PROBLEM TO SOLVE
Report how many lines in the data include "util", with the number as the only reply.

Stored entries
┏━━

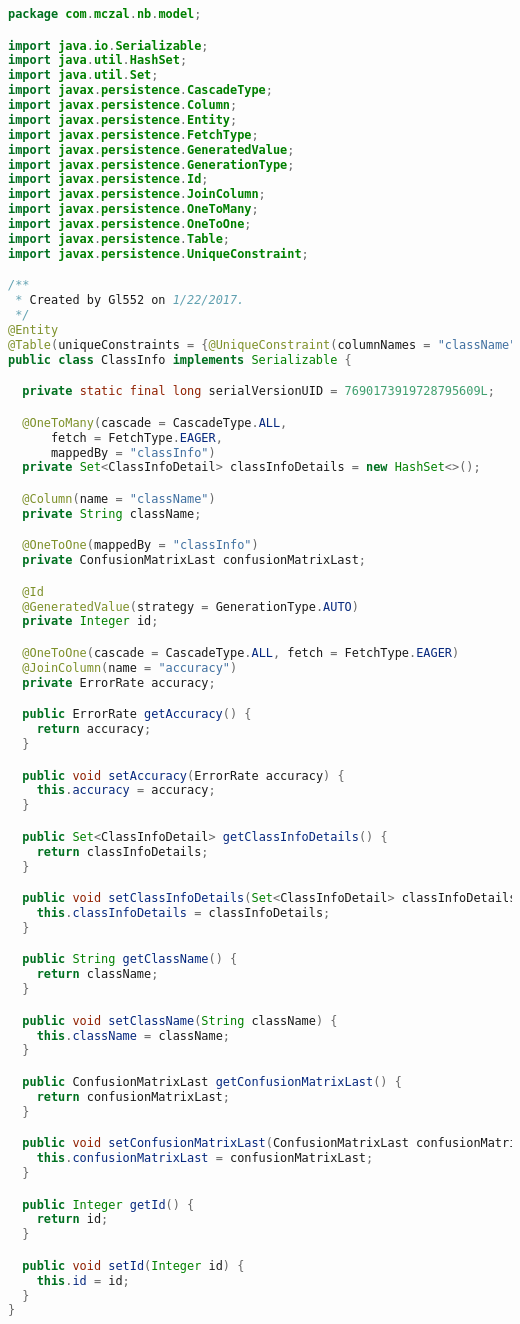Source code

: \begin{lstlisting}[language=Java,basicstyle=\tiny,caption=ClassInfo.java]
package com.mczal.nb.model;

import java.io.Serializable;
import java.util.HashSet;
import java.util.Set;
import javax.persistence.CascadeType;
import javax.persistence.Column;
import javax.persistence.Entity;
import javax.persistence.FetchType;
import javax.persistence.GeneratedValue;
import javax.persistence.GenerationType;
import javax.persistence.Id;
import javax.persistence.JoinColumn;
import javax.persistence.OneToMany;
import javax.persistence.OneToOne;
import javax.persistence.Table;
import javax.persistence.UniqueConstraint;

/**
 * Created by Gl552 on 1/22/2017.
 */
@Entity
@Table(uniqueConstraints = {@UniqueConstraint(columnNames = "className")})
public class ClassInfo implements Serializable {

  private static final long serialVersionUID = 7690173919728795609L;

  @OneToMany(cascade = CascadeType.ALL,
      fetch = FetchType.EAGER,
      mappedBy = "classInfo")
  private Set<ClassInfoDetail> classInfoDetails = new HashSet<>();

  @Column(name = "className")
  private String className;

  @OneToOne(mappedBy = "classInfo")
  private ConfusionMatrixLast confusionMatrixLast;

  @Id
  @GeneratedValue(strategy = GenerationType.AUTO)
  private Integer id;

  @OneToOne(cascade = CascadeType.ALL, fetch = FetchType.EAGER)
  @JoinColumn(name = "accuracy")
  private ErrorRate accuracy;

  public ErrorRate getAccuracy() {
    return accuracy;
  }

  public void setAccuracy(ErrorRate accuracy) {
    this.accuracy = accuracy;
  }

  public Set<ClassInfoDetail> getClassInfoDetails() {
    return classInfoDetails;
  }

  public void setClassInfoDetails(Set<ClassInfoDetail> classInfoDetails) {
    this.classInfoDetails = classInfoDetails;
  }

  public String getClassName() {
    return className;
  }

  public void setClassName(String className) {
    this.className = className;
  }

  public ConfusionMatrixLast getConfusionMatrixLast() {
    return confusionMatrixLast;
  }

  public void setConfusionMatrixLast(ConfusionMatrixLast confusionMatrixLast) {
    this.confusionMatrixLast = confusionMatrixLast;
  }

  public Integer getId() {
    return id;
  }

  public void setId(Integer id) {
    this.id = id;
  }
}

\end{lstlisting}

┗━━

RESPONSE AREA
2